How parent-child conversations affect children’s ability to self-regulate

  • April 7, 2022
How parent-child conversations affect children’s ability to self-regulate

Mishika Mehrotra speaks about her research on how parent-child conversations at home influence children’s ability to self-regulate.

Before she started her PhD, Mishika Mehrotra [2021] was working as an Instructor Therapist with children with autism. Her role involved implementing a behavioural therapy programme for the children, who were non-verbal. 

The programme led to an improvement in the children’s language and academic abilities, their ability to take care of themselves, to communicate via an ipad and to regulate their emotions. “It was very rewarding and one of the best experiences of my life,” she says. “I formed very close bonds with the children and their families.”

It also showed her the power of research to make a tangible difference to people’s lives. 

Mishika had previously been interested in a career in clinical psychology and had volunteered at a crisis distress helpline for people with mental health problems where she was trained to provide solution-focused therapy. That marked a turning point for her. She realised that she wanted to help people, but that clinical work was not the right fit for her because she found it difficult to switch off.

She believes that her research can improve people’s lives and enable her to help more people. Her PhD focuses on how parent-child conversations at home influence children’s ability to self-regulate their emotions and behaviour.

The road to psychology

Mishika was born and raised in India and spent most of her life in Delhi until she graduated from high school. 

Her father is a baker and her mother works with him. Mishika was very studious as a child. She was interested in many subjects so she found it very difficult to choose which stream she should opt for in grade 12. So she decided to take the International Baccalaureate so that meant she could do a broader range of subjects, from business management, English and Spanish to biology, maths and psychology.  She found psychology fascinating and was accepted to study it at the University of Toronto, starting in 2015. 

She had relatives in Canada and knew it to be a welcoming and diverse place. She had originally intended to do a double major in biology and psychology, but soon decided that psychology was the field for her.

In her second year she had the opportunity to gain a course credit from working on a research project.  She was particularly interested in developmental psychology and started work at Dr Tina Malti’s laboratory which studied children’s emotions around ethical issues. The first experiment she worked on looked at how children’s theory of mind related to their emotions after ethical transgressions.

In her third year she was paid to work as a research assistant and her fourth-year project was also based on tracking children’s eye movements while they watched stories about ethical transgressions, such as someone stealing chocolate. It looked at how the environmental cue that they pay attention to (for instance, the chocolate vs the person they are stealing the chocolate from) relates to their guilt after transgressions [for instance, stealing the chocolate). Half of the children felt happy to take someone else’s chocolate, even if they wouldn’t like it to happen to them or if they knew it was wrong. “They didn’t have the cognitive ability to integrate the two perspectives,” says Mishika.

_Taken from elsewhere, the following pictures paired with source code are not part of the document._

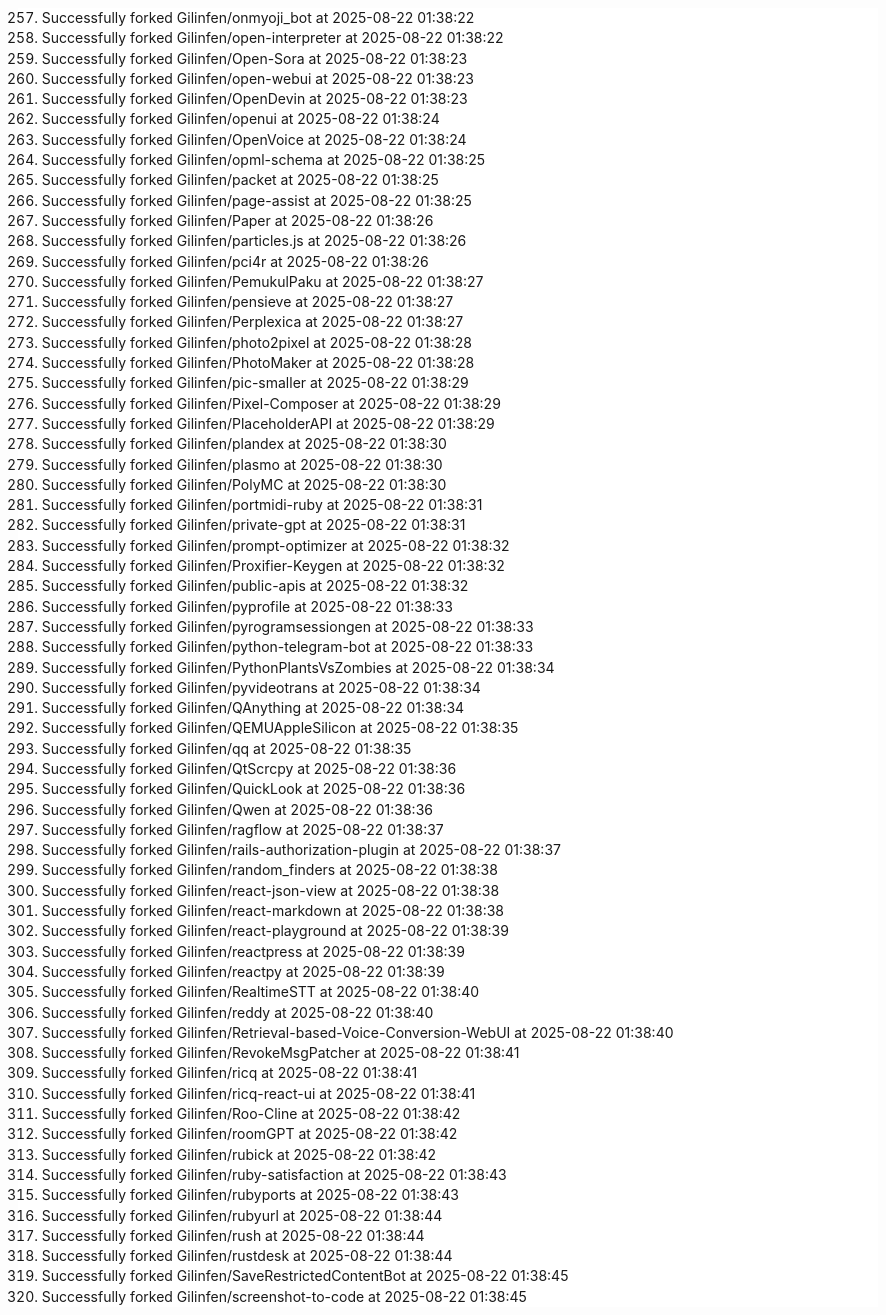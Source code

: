 257. Successfully forked Gilinfen/onmyoji_bot at 2025-08-22 01:38:22
258. Successfully forked Gilinfen/open-interpreter at 2025-08-22 01:38:22
259. Successfully forked Gilinfen/Open-Sora at 2025-08-22 01:38:23
260. Successfully forked Gilinfen/open-webui at 2025-08-22 01:38:23
261. Successfully forked Gilinfen/OpenDevin at 2025-08-22 01:38:23
262. Successfully forked Gilinfen/openui at 2025-08-22 01:38:24
263. Successfully forked Gilinfen/OpenVoice at 2025-08-22 01:38:24
264. Successfully forked Gilinfen/opml-schema at 2025-08-22 01:38:25
265. Successfully forked Gilinfen/packet at 2025-08-22 01:38:25
266. Successfully forked Gilinfen/page-assist at 2025-08-22 01:38:25
267. Successfully forked Gilinfen/Paper at 2025-08-22 01:38:26
268. Successfully forked Gilinfen/particles.js at 2025-08-22 01:38:26
269. Successfully forked Gilinfen/pci4r at 2025-08-22 01:38:26
270. Successfully forked Gilinfen/PemukulPaku at 2025-08-22 01:38:27
271. Successfully forked Gilinfen/pensieve at 2025-08-22 01:38:27
272. Successfully forked Gilinfen/Perplexica at 2025-08-22 01:38:27
273. Successfully forked Gilinfen/photo2pixel at 2025-08-22 01:38:28
274. Successfully forked Gilinfen/PhotoMaker at 2025-08-22 01:38:28
275. Successfully forked Gilinfen/pic-smaller at 2025-08-22 01:38:29
276. Successfully forked Gilinfen/Pixel-Composer at 2025-08-22 01:38:29
277. Successfully forked Gilinfen/PlaceholderAPI at 2025-08-22 01:38:29
278. Successfully forked Gilinfen/plandex at 2025-08-22 01:38:30
279. Successfully forked Gilinfen/plasmo at 2025-08-22 01:38:30
280. Successfully forked Gilinfen/PolyMC at 2025-08-22 01:38:30
281. Successfully forked Gilinfen/portmidi-ruby at 2025-08-22 01:38:31
282. Successfully forked Gilinfen/private-gpt at 2025-08-22 01:38:31
283. Successfully forked Gilinfen/prompt-optimizer at 2025-08-22 01:38:32
284. Successfully forked Gilinfen/Proxifier-Keygen at 2025-08-22 01:38:32
285. Successfully forked Gilinfen/public-apis at 2025-08-22 01:38:32
286. Successfully forked Gilinfen/pyprofile at 2025-08-22 01:38:33
287. Successfully forked Gilinfen/pyrogramsessiongen at 2025-08-22 01:38:33
288. Successfully forked Gilinfen/python-telegram-bot at 2025-08-22 01:38:33
289. Successfully forked Gilinfen/PythonPlantsVsZombies at 2025-08-22 01:38:34
290. Successfully forked Gilinfen/pyvideotrans at 2025-08-22 01:38:34
291. Successfully forked Gilinfen/QAnything at 2025-08-22 01:38:34
292. Successfully forked Gilinfen/QEMUAppleSilicon at 2025-08-22 01:38:35
293. Successfully forked Gilinfen/qq at 2025-08-22 01:38:35
294. Successfully forked Gilinfen/QtScrcpy at 2025-08-22 01:38:36
295. Successfully forked Gilinfen/QuickLook at 2025-08-22 01:38:36
296. Successfully forked Gilinfen/Qwen at 2025-08-22 01:38:36
297. Successfully forked Gilinfen/ragflow at 2025-08-22 01:38:37
298. Successfully forked Gilinfen/rails-authorization-plugin at 2025-08-22 01:38:37
299. Successfully forked Gilinfen/random_finders at 2025-08-22 01:38:38
300. Successfully forked Gilinfen/react-json-view at 2025-08-22 01:38:38
301. Successfully forked Gilinfen/react-markdown at 2025-08-22 01:38:38
302. Successfully forked Gilinfen/react-playground at 2025-08-22 01:38:39
303. Successfully forked Gilinfen/reactpress at 2025-08-22 01:38:39
304. Successfully forked Gilinfen/reactpy at 2025-08-22 01:38:39
305. Successfully forked Gilinfen/RealtimeSTT at 2025-08-22 01:38:40
306. Successfully forked Gilinfen/reddy at 2025-08-22 01:38:40
307. Successfully forked Gilinfen/Retrieval-based-Voice-Conversion-WebUI at 2025-08-22 01:38:40
308. Successfully forked Gilinfen/RevokeMsgPatcher at 2025-08-22 01:38:41
309. Successfully forked Gilinfen/ricq at 2025-08-22 01:38:41
310. Successfully forked Gilinfen/ricq-react-ui at 2025-08-22 01:38:41
311. Successfully forked Gilinfen/Roo-Cline at 2025-08-22 01:38:42
312. Successfully forked Gilinfen/roomGPT at 2025-08-22 01:38:42
313. Successfully forked Gilinfen/rubick at 2025-08-22 01:38:42
314. Successfully forked Gilinfen/ruby-satisfaction at 2025-08-22 01:38:43
315. Successfully forked Gilinfen/rubyports at 2025-08-22 01:38:43
316. Successfully forked Gilinfen/rubyurl at 2025-08-22 01:38:44
317. Successfully forked Gilinfen/rush at 2025-08-22 01:38:44
318. Successfully forked Gilinfen/rustdesk at 2025-08-22 01:38:44
319. Successfully forked Gilinfen/SaveRestrictedContentBot at 2025-08-22 01:38:45
320. Successfully forked Gilinfen/screenshot-to-code at 2025-08-22 01:38:45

In addition to her research Mishika also worked as a study abroad officer in her university’s international education centre, having herself benefited from doing a social psychology exchange programme in Frankfurt in her second year. She also took part in a field research project in the Bahamas in 2017. The project involved an investigation of coral cover and fish abundance and diversity. In 2018 Mishika did a summer programme at Worcester College, Oxford. It was an experience that led to her applying to Oxford and Cambridge in 2020.

Cambridge

At the time she applied, she had graduated and was working at Dr Malti’s laboratory as a research assistant as well as working with children with autism.  The additional year also her the opportunity to decide what the focus of her PhD should be and to prepare.

She had read some of Professor Claire Hughes’ papers and was keen to focus on children’s self regulation and how their interaction with their caregiver impacts that. Professor Hughes’ work focuses on parent/child interactions and the development of children’s executive functions.  Mishika contacted Professor Hughes and found that she was doing a project on children’s school readiness. Their ability to self regulate their emotions and behaviour is an important part of this and enables them to learn better and form better peer relationships.  The project overlapped with Mishika’s interests so she applied for a PhD.

Her research involves monitoring recorded conversations between parents and their children during mealtimes to see how that relates to children’s ability to self-regulate. She is looking, for instance, at how responsive and semantically connected their conversations are, how much parents are talking to their children and how they respond to see how that relates to children’s ability to self-regulate. Mishika hopes it will be a longitudinal study so she can look at how the children’s behaviour changes and how easy it is to predict later outcomes in relation to children’s ability to self regulate at a young age. 

She says research shows that people from a lower social background are less able to self-regulate and have lower levels of school readiness. That has a long-term impact. Mishika is interested in looking at whether there is something parents can do in terms of the way they talk to their children at home which might help to close the achievement gap between children coming from advantaged and disadvantaged families. “These problems early in life have a cascading effect going forward,” she says.